I'm running the query on quad core i5 cpu running at 4.2 GHz and the db is located on a SSD.

Now when I populated same amount of data on sql server express, with same schema and same amount of associated objects. without index, sql server executes the same query which includes joins in 35ms. With index it takes 0ms :|.

All tests were performed when db servers were warmed up.

Though, I'm still very satisfied with RavenDB's performance, I'm curious if I am missing something or RavenDB is slower than a relational database?

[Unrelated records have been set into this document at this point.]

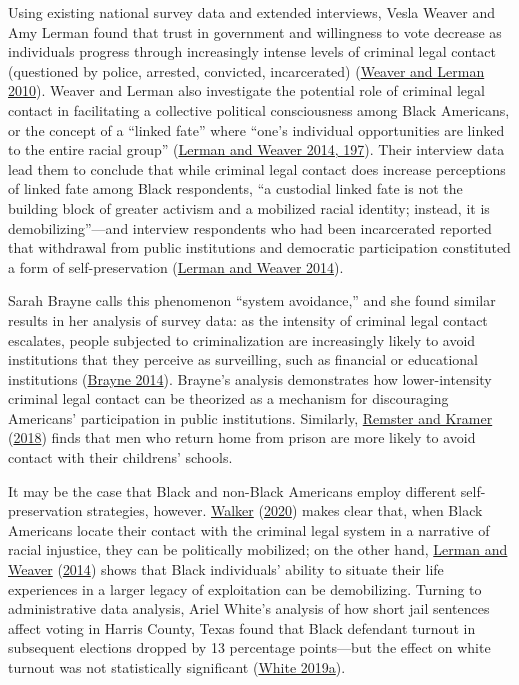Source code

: \documentclass[
  12pt,
]{article}
\begin{document}
Using existing national survey data and extended interviews, Vesla Weaver and Amy Lerman found that trust in government and willingness to vote decrease as individuals progress through increasingly intense levels of criminal legal contact (questioned by police, arrested, convicted, incarcerated) (\protect\hyperlink{ref-Weaver2010}{Weaver and Lerman 2010}). Weaver and Lerman also investigate the potential role of criminal legal contact in facilitating a collective political consciousness among Black Americans, or the concept of a ``linked fate'' where ``one's individual opportunities are linked to the entire racial group'' (\protect\hyperlink{ref-Lerman2014}{Lerman and Weaver 2014, 197}). Their interview data lead them to conclude that while criminal legal contact does increase perceptions of linked fate among Black respondents, ``a custodial linked fate is not the building block of greater activism and a mobilized racial identity; instead, it is demobilizing''---and interview respondents who had been incarcerated reported that withdrawal from public institutions and democratic participation constituted a form of self-preservation (\protect\hyperlink{ref-Lerman2014}{Lerman and Weaver 2014}).

Sarah Brayne calls this phenomenon ``system avoidance,'' and she found similar results in her analysis of survey data: as the intensity of criminal legal contact escalates, people subjected to criminalization are increasingly likely to avoid institutions that they perceive as surveilling, such as financial or educational institutions (\protect\hyperlink{ref-Brayne2014}{Brayne 2014}). Brayne's analysis demonstrates how lower-intensity criminal legal contact can be theorized as a mechanism for discouraging Americans' participation in public institutions. Similarly, \protect\hyperlink{ref-Remster2018a}{Remster and Kramer} (\protect\hyperlink{ref-Remster2018a}{2018}) finds that men who return home from prison are more likely to avoid contact with their childrens' schools.

It may be the case that Black and non-Black Americans employ different self-preservation strategies, however. \protect\hyperlink{ref-Walker2020}{Walker} (\protect\hyperlink{ref-Walker2020}{2020}) makes clear that, when Black Americans locate their contact with the criminal legal system in a narrative of racial injustice, they can be politically mobilized; on the other hand, \protect\hyperlink{ref-Lerman2014}{Lerman and Weaver} (\protect\hyperlink{ref-Lerman2014}{2014}) shows that Black individuals' ability to situate their life experiences in a larger legacy of exploitation can be demobilizing. Turning to administrative data analysis, Ariel White's analysis of how short jail sentences affect voting in Harris County, Texas found that Black defendant turnout in subsequent elections dropped by 13 percentage points---but the effect on white turnout was not statistically significant (\protect\hyperlink{ref-White2019}{White 2019a}).
\end{document}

Sorry for my poor english.

Thanks

UPDATE

Ayande, I tried what you suggested, but when I try to define the index you sent me, I get the following error:

public Index_OrdersIndex()
    {
        this.ViewText = @"from doc in docs.Orders
select new { Items_Price_Amount = doc.Items(s=>s.Price.Amount), Items_Quantity = doc.Items(s=>s.Quantity), Date = doc.Date }
";
        this.ForEntityNames.Add("Orders");
        this.AddMapDefinition(docs => from doc in docs
            where doc["@metadata"]["Raven-Entity-Name"] == "Orders"
            select new { Items_Price_Amount = doc.Items(s => s.Price.Amount), Items_Quantity = doc.Items.(s => s.Quantity), Date = doc.Date, __document_id = doc.__document_id });
        this.AddField("Items_Price_Amount");
        this.AddField("Items_Quantity");
        this.AddField("Date");
        this.AddField("__document_id");
        this.AddQueryParameterForMap("Date");
        this.AddQueryParameterForMap("__document_id");
        this.AddQueryParameterForReduce("Date");
        this.AddQueryParameterForReduce("__document_id");
    }
}

error CS1977: Cannot use a lambda expression as an argument to a dynamically dispatched operation without first casting it to a delegate or expression tree type

bmargulies
  • 97,814
  • 39
  • 186
  • 310
Davita
  • 8,928
  • 14
  • 67
  • 119
  • Surprised to see poor performance from Raven DB. This would indicate there is a serious problem with underlying data structure or index definition. – Arnold Zokas Jan 15 '12 at 00:46
  • 1
    Davita, this doesn't seems right at all. Queries like that should take a maximum of 50 ms or so. – Ayende Rahien Jan 15 '12 at 02:27
  • 1
    Can you create a reproducable test case and send it to the mailing list? We value perf very highly, and treat such scenarios as bugs. For what it worth, your scenario is well within our operating parameters, and the numbers you quote are far outside what we experienced, so something is wrong here. A test case would be very helpful to figure out what is going on – Ayende Rahien Jan 15 '12 at 02:28
  • Thanks guys, that was the answers I was expecting for :). @Ayende, could you be more specific please what you mean by test case? I can give you full db dump + vs project. Is there anything else I can do? Thanks again, I appreciate your help :) – Davita Jan 15 '12 at 09:36
  • @AyendeRahien I don't know if you received my mail to your mailing list, so I'll post it here too. you can download the database and project from here: http://dl.dropbox.com/u/3055964/Data.7z http://dl.dropbox.com/u/3055964/Raven.Sample.SimpleClient.7z – Davita Jan 15 '12 at 14:40
  • @AyendeRahien Any news about the issue..? :( – Davita Jan 16 '12 at 10:22
  • I didn't get the email, I got the files now, downloading and will look at this shortly – Ayende Rahien Jan 16 '12 at 13:59
  • 2
    Got it, and reproduced locally, please give us a few days to figure out what is going on – Ayende Rahien Jan 16 '12 at 16:21
  • @AyendeRahien I'm very happy to hear that. Thank you Ayande, I appreciate your help. Please, when you'll find out the cause, let us know from here possible fix/solution/estimates. Thanks again – Davita Jan 16 '12 at 17:18

1 Answers1

7

Davita, The following index generate ~8 million index entries:

from doc in docs.Orders
from docItemsItem in ((IEnumerable<dynamic>)doc.Items).DefaultIfEmpty()
select new { Items_Price_Amount = docItemsItem.Price.Amount, Items_Quantity = docItemsItem.Quantity, Date = doc.Date }

This one generates far less:

from doc in docs.Orders
select new { Items_Price_Amount = doc.Items(s=>s.Price.Amount), Items_Quantity = doc.Items.(s=>s.Quantity), Date = doc.Date }

And can be queried with the same results, but on our tests showed up to be about twice as fast.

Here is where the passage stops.